→ **What is expected**: Within the entries below, find the portion that opens with the line containing "# Yorozuya's Hub" and closes with the line containing "- Frecuencia de corte: 40 Hz". Retype that portion exactly and only.

→ **Supplied material**:
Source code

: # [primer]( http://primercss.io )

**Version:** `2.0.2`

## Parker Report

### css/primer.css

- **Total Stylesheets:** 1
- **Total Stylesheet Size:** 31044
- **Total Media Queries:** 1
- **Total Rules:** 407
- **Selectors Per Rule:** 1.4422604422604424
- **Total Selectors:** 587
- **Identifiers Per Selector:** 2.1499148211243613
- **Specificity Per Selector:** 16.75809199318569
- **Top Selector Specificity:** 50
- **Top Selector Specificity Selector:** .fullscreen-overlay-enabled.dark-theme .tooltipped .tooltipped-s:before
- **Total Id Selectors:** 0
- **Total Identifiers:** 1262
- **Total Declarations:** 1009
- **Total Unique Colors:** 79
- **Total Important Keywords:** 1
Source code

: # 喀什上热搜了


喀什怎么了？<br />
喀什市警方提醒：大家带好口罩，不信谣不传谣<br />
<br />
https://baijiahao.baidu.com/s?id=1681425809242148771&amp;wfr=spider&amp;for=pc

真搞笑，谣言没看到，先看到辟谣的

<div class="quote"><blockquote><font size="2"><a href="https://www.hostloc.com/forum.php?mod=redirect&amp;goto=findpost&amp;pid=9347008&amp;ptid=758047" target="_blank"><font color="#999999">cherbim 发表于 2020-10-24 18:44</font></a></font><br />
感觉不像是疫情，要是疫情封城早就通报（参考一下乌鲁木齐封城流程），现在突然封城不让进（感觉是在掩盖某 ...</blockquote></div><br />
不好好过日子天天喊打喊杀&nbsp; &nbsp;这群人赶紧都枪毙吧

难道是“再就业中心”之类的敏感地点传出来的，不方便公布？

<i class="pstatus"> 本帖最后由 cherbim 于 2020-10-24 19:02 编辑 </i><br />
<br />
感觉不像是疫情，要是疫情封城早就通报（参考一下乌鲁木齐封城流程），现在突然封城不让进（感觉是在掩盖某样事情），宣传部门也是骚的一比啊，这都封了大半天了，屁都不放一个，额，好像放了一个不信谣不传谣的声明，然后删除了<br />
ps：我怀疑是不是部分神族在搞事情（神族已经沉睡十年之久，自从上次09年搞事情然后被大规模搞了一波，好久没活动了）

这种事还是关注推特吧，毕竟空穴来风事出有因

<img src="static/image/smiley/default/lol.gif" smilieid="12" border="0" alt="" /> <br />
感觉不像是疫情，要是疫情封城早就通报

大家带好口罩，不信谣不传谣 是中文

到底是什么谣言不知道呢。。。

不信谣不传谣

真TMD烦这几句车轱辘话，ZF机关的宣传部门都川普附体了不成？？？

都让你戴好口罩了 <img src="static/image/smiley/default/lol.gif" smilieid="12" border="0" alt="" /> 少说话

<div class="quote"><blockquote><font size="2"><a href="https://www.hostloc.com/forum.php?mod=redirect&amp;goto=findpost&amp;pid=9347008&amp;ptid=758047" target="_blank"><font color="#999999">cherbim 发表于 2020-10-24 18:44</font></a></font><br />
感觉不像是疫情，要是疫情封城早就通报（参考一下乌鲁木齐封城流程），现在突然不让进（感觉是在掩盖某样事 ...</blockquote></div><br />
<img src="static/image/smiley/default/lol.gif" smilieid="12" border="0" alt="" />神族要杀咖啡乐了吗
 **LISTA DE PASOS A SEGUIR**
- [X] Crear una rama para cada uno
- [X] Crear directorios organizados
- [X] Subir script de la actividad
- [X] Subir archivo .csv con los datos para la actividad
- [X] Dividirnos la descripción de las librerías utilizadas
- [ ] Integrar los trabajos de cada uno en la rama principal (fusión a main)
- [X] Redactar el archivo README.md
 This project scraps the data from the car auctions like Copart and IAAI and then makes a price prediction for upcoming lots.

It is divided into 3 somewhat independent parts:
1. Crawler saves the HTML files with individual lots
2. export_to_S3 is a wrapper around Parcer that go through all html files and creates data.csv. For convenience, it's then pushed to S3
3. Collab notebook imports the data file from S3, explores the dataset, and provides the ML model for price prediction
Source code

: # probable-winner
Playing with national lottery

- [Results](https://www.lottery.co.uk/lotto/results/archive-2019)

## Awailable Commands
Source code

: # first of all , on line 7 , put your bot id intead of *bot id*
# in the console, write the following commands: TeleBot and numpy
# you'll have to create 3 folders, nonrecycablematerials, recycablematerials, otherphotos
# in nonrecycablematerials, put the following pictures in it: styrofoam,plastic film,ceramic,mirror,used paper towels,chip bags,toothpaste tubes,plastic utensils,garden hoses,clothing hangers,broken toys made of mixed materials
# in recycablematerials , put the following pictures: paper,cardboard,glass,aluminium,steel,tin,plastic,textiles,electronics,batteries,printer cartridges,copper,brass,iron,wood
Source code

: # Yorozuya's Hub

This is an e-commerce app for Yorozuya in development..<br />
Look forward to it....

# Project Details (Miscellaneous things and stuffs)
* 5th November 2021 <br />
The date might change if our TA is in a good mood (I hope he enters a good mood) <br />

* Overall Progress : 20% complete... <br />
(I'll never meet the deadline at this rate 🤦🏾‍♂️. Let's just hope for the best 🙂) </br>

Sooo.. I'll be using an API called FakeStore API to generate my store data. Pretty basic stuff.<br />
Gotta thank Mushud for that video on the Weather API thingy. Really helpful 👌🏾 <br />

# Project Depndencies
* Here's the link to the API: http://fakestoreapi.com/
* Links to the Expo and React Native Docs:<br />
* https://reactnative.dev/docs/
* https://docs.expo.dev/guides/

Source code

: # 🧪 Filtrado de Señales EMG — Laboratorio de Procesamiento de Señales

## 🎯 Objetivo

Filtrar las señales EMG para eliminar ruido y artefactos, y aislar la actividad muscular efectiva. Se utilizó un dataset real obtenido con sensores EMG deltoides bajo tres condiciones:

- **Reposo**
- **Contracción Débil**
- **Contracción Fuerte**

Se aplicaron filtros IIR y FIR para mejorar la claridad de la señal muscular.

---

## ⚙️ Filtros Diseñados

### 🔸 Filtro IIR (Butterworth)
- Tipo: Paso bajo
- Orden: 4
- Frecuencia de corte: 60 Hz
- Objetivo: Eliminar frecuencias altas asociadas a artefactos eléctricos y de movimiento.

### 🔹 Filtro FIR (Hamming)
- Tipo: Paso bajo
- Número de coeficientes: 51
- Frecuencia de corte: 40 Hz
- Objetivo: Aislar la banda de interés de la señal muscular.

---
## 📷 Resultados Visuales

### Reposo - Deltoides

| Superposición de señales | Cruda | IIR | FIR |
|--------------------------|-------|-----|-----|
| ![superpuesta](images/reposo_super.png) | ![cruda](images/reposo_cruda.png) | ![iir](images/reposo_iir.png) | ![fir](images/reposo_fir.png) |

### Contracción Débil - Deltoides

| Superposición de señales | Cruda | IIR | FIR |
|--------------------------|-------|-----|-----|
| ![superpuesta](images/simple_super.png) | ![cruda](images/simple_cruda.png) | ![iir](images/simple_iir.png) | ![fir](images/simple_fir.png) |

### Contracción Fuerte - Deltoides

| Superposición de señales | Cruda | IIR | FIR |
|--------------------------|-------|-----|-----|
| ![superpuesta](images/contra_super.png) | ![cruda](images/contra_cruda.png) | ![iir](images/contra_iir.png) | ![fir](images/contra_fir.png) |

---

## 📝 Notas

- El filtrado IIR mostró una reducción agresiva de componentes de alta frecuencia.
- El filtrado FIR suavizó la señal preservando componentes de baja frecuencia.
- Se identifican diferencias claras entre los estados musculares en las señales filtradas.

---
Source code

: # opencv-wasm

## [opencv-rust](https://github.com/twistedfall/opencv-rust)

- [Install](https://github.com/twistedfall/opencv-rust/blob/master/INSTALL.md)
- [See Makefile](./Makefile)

→ **Result of this exercise**:
: # Yorozuya's Hub

This is an e-commerce app for Yorozuya in development..<br />
Look forward to it....

# Project Details (Miscellaneous things and stuffs)
* 5th November 2021 <br />
The date might change if our TA is in a good mood (I hope he enters a good mood) <br />

* Overall Progress : 20% complete... <br />
(I'll never meet the deadline at this rate 🤦🏾‍♂️. Let's just hope for the best 🙂) </br>

Sooo.. I'll be using an API called FakeStore API to generate my store data. Pretty basic stuff.<br />
Gotta thank Mushud for that video on the Weather API thingy. Really helpful 👌🏾 <br />

# Project Depndencies
* Here's the link to the API: http://fakestoreapi.com/
* Links to the Expo and React Native Docs:<br />
* https://reactnative.dev/docs/
* https://docs.expo.dev/guides/

Source code

: # 🧪 Filtrado de Señales EMG — Laboratorio de Procesamiento de Señales

## 🎯 Objetivo

Filtrar las señales EMG para eliminar ruido y artefactos, y aislar la actividad muscular efectiva. Se utilizó un dataset real obtenido con sensores EMG deltoides bajo tres condiciones:

- **Reposo**
- **Contracción Débil**
- **Contracción Fuerte**

Se aplicaron filtros IIR y FIR para mejorar la claridad de la señal muscular.

---

## ⚙️ Filtros Diseñados

### 🔸 Filtro IIR (Butterworth)
- Tipo: Paso bajo
- Orden: 4
- Frecuencia de corte: 60 Hz
- Objetivo: Eliminar frecuencias altas asociadas a artefactos eléctricos y de movimiento.

### 🔹 Filtro FIR (Hamming)
- Tipo: Paso bajo
- Número de coeficientes: 51
- Frecuencia de corte: 40 Hz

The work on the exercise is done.